Input for this task Start Marker

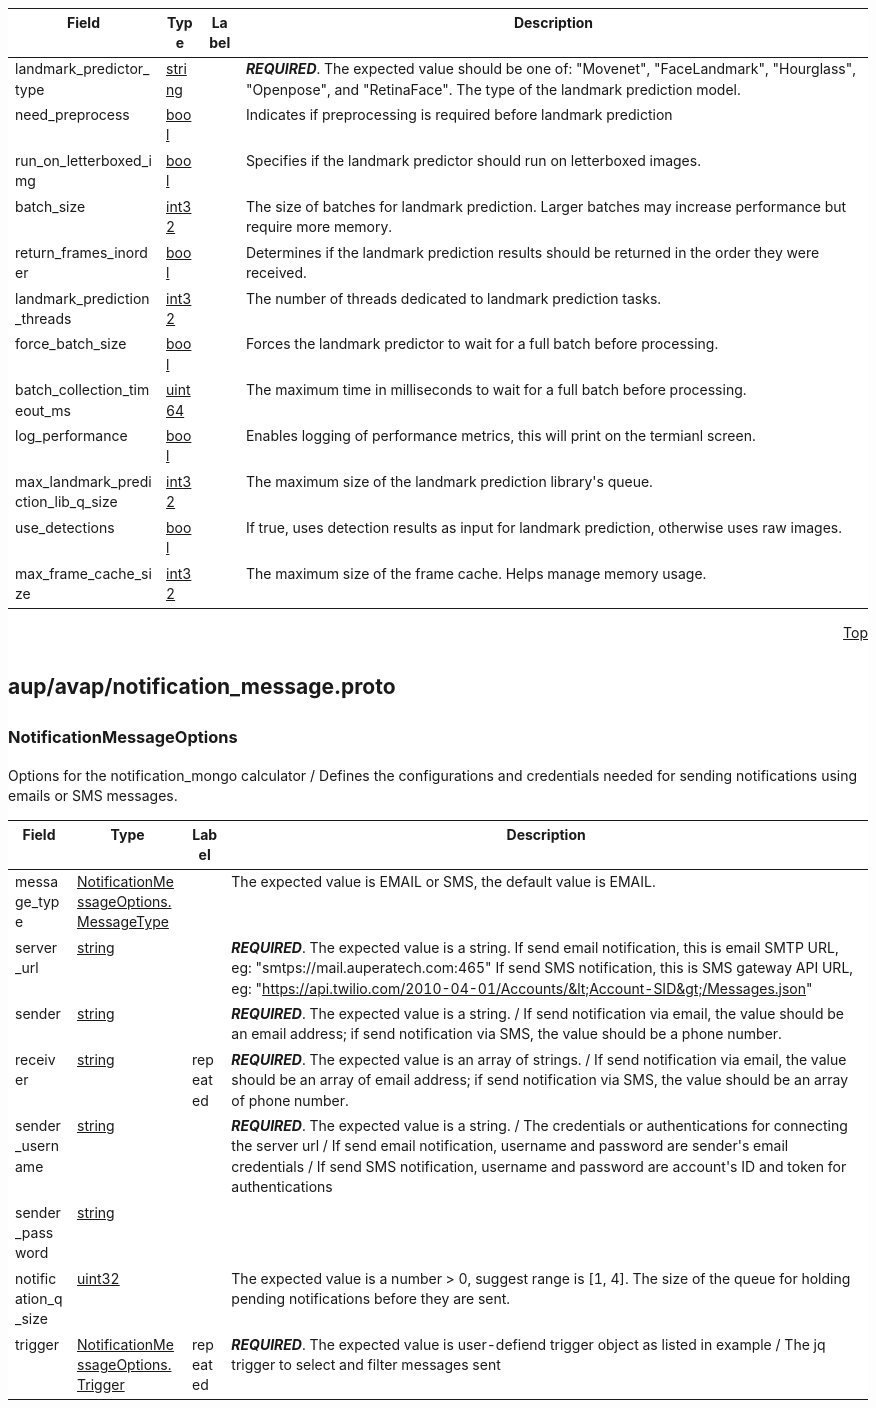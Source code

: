 
| Field | Type | Label | Description |
| ----- | ---- | ----- | ----------- |
| landmark_predictor_type | [string](#string) |  | _**REQUIRED**_. The expected value should be one of: "Movenet", "FaceLandmark", "Hourglass", "Openpose", and "RetinaFace". The type of the landmark prediction model. |
| need_preprocess | [bool](#bool) |  | Indicates if preprocessing is required before landmark prediction |
| run_on_letterboxed_img | [bool](#bool) |  | Specifies if the landmark predictor should run on letterboxed images. |
| batch_size | [int32](#int32) |  | The size of batches for landmark prediction. Larger batches may increase performance but require more memory. |
| return_frames_inorder | [bool](#bool) |  | Determines if the landmark prediction results should be returned in the order they were received. |
| landmark_prediction_threads | [int32](#int32) |  | The number of threads dedicated to landmark prediction tasks. |
| force_batch_size | [bool](#bool) |  | Forces the landmark predictor to wait for a full batch before processing. |
| batch_collection_timeout_ms | [uint64](#uint64) |  | The maximum time in milliseconds to wait for a full batch before processing. |
| log_performance | [bool](#bool) |  | Enables logging of performance metrics, this will print on the termianl screen. |
| max_landmark_prediction_lib_q_size | [int32](#int32) |  | The maximum size of the landmark prediction library&#39;s queue. |
| use_detections | [bool](#bool) |  | If true, uses detection results as input for landmark prediction, otherwise uses raw images. |
| max_frame_cache_size | [int32](#int32) |  | The maximum size of the frame cache. Helps manage memory usage. |





 

 

 

 



<a name="aup_avap_notification_message-proto"></a>
<p align="right"><a href="#top">Top</a></p>

## aup/avap/notification_message.proto



<a name="aup-avaf-NotificationMessageOptions"></a>

### NotificationMessageOptions
Options for the notification_mongo calculator
/ Defines the configurations and credentials needed for sending notifications using emails or SMS messages.


| Field | Type | Label | Description |
| ----- | ---- | ----- | ----------- |
| message_type | [NotificationMessageOptions.MessageType](#aup-avaf-NotificationMessageOptions-MessageType) |  | The expected value is EMAIL or SMS, the default value is EMAIL. |
| server_url | [string](#string) |  | _**REQUIRED**_. The expected value is a string. If send email notification, this is email SMTP URL, eg: "smtps://mail.auperatech.com:465" If send SMS notification, this is SMS gateway API URL, eg: "https://api.twilio.com/2010-04-01/Accounts/&lt;Account-SID&gt;/Messages.json" |
| sender | [string](#string) |  | _**REQUIRED**_. The expected value is a string. / If send notification via email, the value should be an email address; if send notification via SMS, the value should be a phone number. |
| receiver | [string](#string) | repeated | _**REQUIRED**_. The expected value is an array of strings. / If send notification via email, the value should be an array of email address; if send notification via SMS, the value should be an array of phone number. |
| sender_username | [string](#string) |  | _**REQUIRED**_. The expected value is a string. / The credentials or authentications for connecting the server url / If send email notification, username and password are sender&#39;s email credentials / If send SMS notification, username and password are account&#39;s ID and token for authentications |
| sender_password | [string](#string) |  |  |
| notification_q_size | [uint32](#uint32) |  | The expected value is a number &gt; 0, suggest range is [1, 4]. The size of the queue for holding pending notifications before they are sent. |
| trigger | [NotificationMessageOptions.Trigger](#aup-avaf-NotificationMessageOptions-Trigger) | repeated | _**REQUIRED**_. The expected value is user-defiend trigger object as listed in example / The jq trigger to select and filter messages sent |


   [type.googleapis.com/aup.avaf.BoxClassifierOptions]: {
   [type.googleapis.com/aup.avaf.NotificationMongoOptions]: {
   [type.googleapis.com/aup.avaf.NotificationWebOptions]: {
   [type.googleapis.com/aup.avaf.StatisticsReaderOptions]: {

Input for this task End Marker

Above are the records; copy them exactly without the pictures.

Source code

: 
| Field | Type | Label | Description |
| ----- | ---- | ----- | ----------- |
| landmark_predictor_type | [string](#string) |  | _**REQUIRED**_. The expected value should be one of: "Movenet", "FaceLandmark", "Hourglass", "Openpose", and "RetinaFace". The type of the landmark prediction model. |
| need_preprocess | [bool](#bool) |  | Indicates if preprocessing is required before landmark prediction |
| run_on_letterboxed_img | [bool](#bool) |  | Specifies if the landmark predictor should run on letterboxed images. |
| batch_size | [int32](#int32) |  | The size of batches for landmark prediction. Larger batches may increase performance but require more memory. |
| return_frames_inorder | [bool](#bool) |  | Determines if the landmark prediction results should be returned in the order they were received. |
| landmark_prediction_threads | [int32](#int32) |  | The number of threads dedicated to landmark prediction tasks. |
| force_batch_size | [bool](#bool) |  | Forces the landmark predictor to wait for a full batch before processing. |
| batch_collection_timeout_ms | [uint64](#uint64) |  | The maximum time in milliseconds to wait for a full batch before processing. |
| log_performance | [bool](#bool) |  | Enables logging of performance metrics, this will print on the termianl screen. |
| max_landmark_prediction_lib_q_size | [int32](#int32) |  | The maximum size of the landmark prediction library&#39;s queue. |
| use_detections | [bool](#bool) |  | If true, uses detection results as input for landmark prediction, otherwise uses raw images. |
| max_frame_cache_size | [int32](#int32) |  | The maximum size of the frame cache. Helps manage memory usage. |





 

 

 

 



<a name="aup_avap_notification_message-proto"></a>
<p align="right"><a href="#top">Top</a></p>

## aup/avap/notification_message.proto



<a name="aup-avaf-NotificationMessageOptions"></a>

### NotificationMessageOptions
Options for the notification_mongo calculator
/ Defines the configurations and credentials needed for sending notifications using emails or SMS messages.


| Field | Type | Label | Description |
| ----- | ---- | ----- | ----------- |
| message_type | [NotificationMessageOptions.MessageType](#aup-avaf-NotificationMessageOptions-MessageType) |  | The expected value is EMAIL or SMS, the default value is EMAIL. |
| server_url | [string](#string) |  | _**REQUIRED**_. The expected value is a string. If send email notification, this is email SMTP URL, eg: "smtps://mail.auperatech.com:465" If send SMS notification, this is SMS gateway API URL, eg: "https://api.twilio.com/2010-04-01/Accounts/&lt;Account-SID&gt;/Messages.json" |
| sender | [string](#string) |  | _**REQUIRED**_. The expected value is a string. / If send notification via email, the value should be an email address; if send notification via SMS, the value should be a phone number. |
| receiver | [string](#string) | repeated | _**REQUIRED**_. The expected value is an array of strings. / If send notification via email, the value should be an array of email address; if send notification via SMS, the value should be an array of phone number. |
| sender_username | [string](#string) |  | _**REQUIRED**_. The expected value is a string. / The credentials or authentications for connecting the server url / If send email notification, username and password are sender&#39;s email credentials / If send SMS notification, username and password are account&#39;s ID and token for authentications |
| sender_password | [string](#string) |  |  |
| notification_q_size | [uint32](#uint32) |  | The expected value is a number &gt; 0, suggest range is [1, 4]. The size of the queue for holding pending notifications before they are sent. |
| trigger | [NotificationMessageOptions.Trigger](#aup-avaf-NotificationMessageOptions-Trigger) | repeated | _**REQUIRED**_. The expected value is user-defiend trigger object as listed in example / The jq trigger to select and filter messages sent |


   [type.googleapis.com/aup.avaf.BoxClassifierOptions]: {
   [type.googleapis.com/aup.avaf.NotificationMongoOptions]: {
   [type.googleapis.com/aup.avaf.NotificationWebOptions]: {
   [type.googleapis.com/aup.avaf.StatisticsReaderOptions]: {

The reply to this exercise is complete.